■ EXERCISE BRIEF
In the data below, how many lines include the word "newcommand"? Give only the number.

[MATERIAL FOR THIS EXERCISE Boundary: Start]

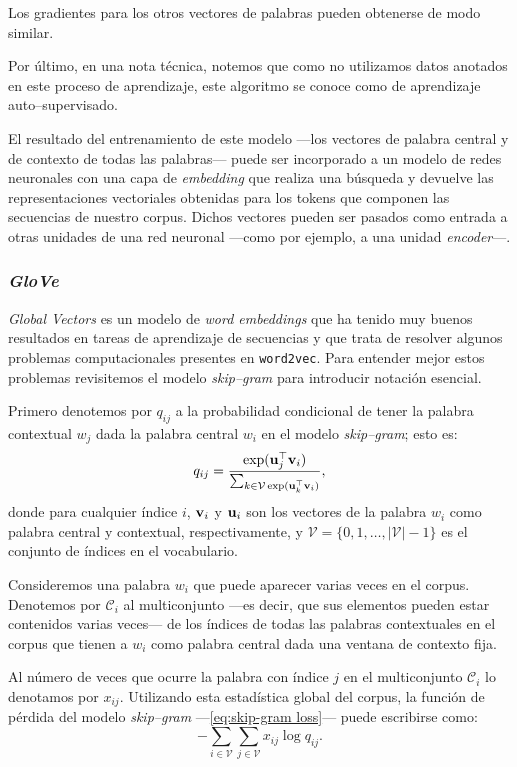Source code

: \documentclass[12pt]{article}
\newcommand{\code}{\texttt}
\newcommand{\ce}{\bm{\textbf v}}
\newcommand{\co}{\bm{\textbf u}}
\begin{document}
Los gradientes para los otros vectores de palabras pueden obtenerse de modo similar.

Por último, en una nota técnica, notemos que como no utilizamos datos anotados en este proceso de aprendizaje, este algoritmo se conoce como de aprendizaje auto--supervisado.

El resultado del entrenamiento de este modelo ---los vectores de palabra central y de contexto de todas las palabras--- puede ser incorporado a un modelo de redes neuronales con una capa de \textit{embedding} que realiza una búsqueda y devuelve las representaciones vectoriales obtenidas para los tokens que componen las secuencias de nuestro corpus. Dichos vectores pueden ser pasados como entrada a otras unidades de una red neuronal ---como por ejemplo, a una unidad \textit{encoder}---.

\subsubsection{\textit{GloVe}}

\textit{Global Vectors} \parencite{Pennington2014} es un modelo de \textit{word embeddings} que ha tenido muy buenos resultados en tareas de aprendizaje de secuencias y que trata de resolver algunos problemas computacionales presentes en \code{word2vec}. Para entender mejor estos problemas revisitemos el modelo \textit{skip--gram} para introducir notación esencial.

Primero denotemos por $ q_{ij} $ a la probabilidad condicional de tener la palabra contextual $ w_j $ dada la palabra central $ w_i $ en el modelo \textit{skip--gram}; esto es:
\begin{equation}
    q_{ij} = \frac{\exp(\co_j^{\top}\ce_i)}{\sum_{k \in \mathcal{V} \exp(\co_{k}^{\top}\ce_i)}},
\end{equation}
donde para cualquier índice $ i $, $ \ce_i $ y $ \co_i $ son los vectores de la palabra $ w_i $ como palabra central y contextual, respectivamente, y $ \mathcal{V} = \{0, 1, \ldots, |\mathcal{V}| - 1\} $ es el conjunto de índices en el vocabulario.

Consideremos una palabra $ w_i $ que puede aparecer varias veces en el corpus. Denotemos por $ \mathcal{C}_i $ al multiconjunto ---es decir, que sus elementos pueden estar contenidos varias veces--- de los índices de todas las palabras contextuales en el corpus que tienen a $ w_i $ como palabra central dada una ventana de contexto fija. 

Al número de veces que ocurre la palabra con índice $ j $ en el multiconjunto $ \mathcal{C}_i $ lo denotamos por $ x_{ij} $. Utilizando esta estadística global del corpus, la función de pérdida del modelo \textit{skip--gram} ---\cref{eq:skip-gram loss}--- puede escribirse como:
\begin{equation}
    -\sum_{i \in \mathcal{V}}\sum_{j \in \mathcal{V}} x_{ij} \log q_{ij}. \label{eq:skip-gram again}
\end{equation}
\end{document}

[MATERIAL FOR THIS EXERCISE Boundary: End]

■ RESPONSE BOX
3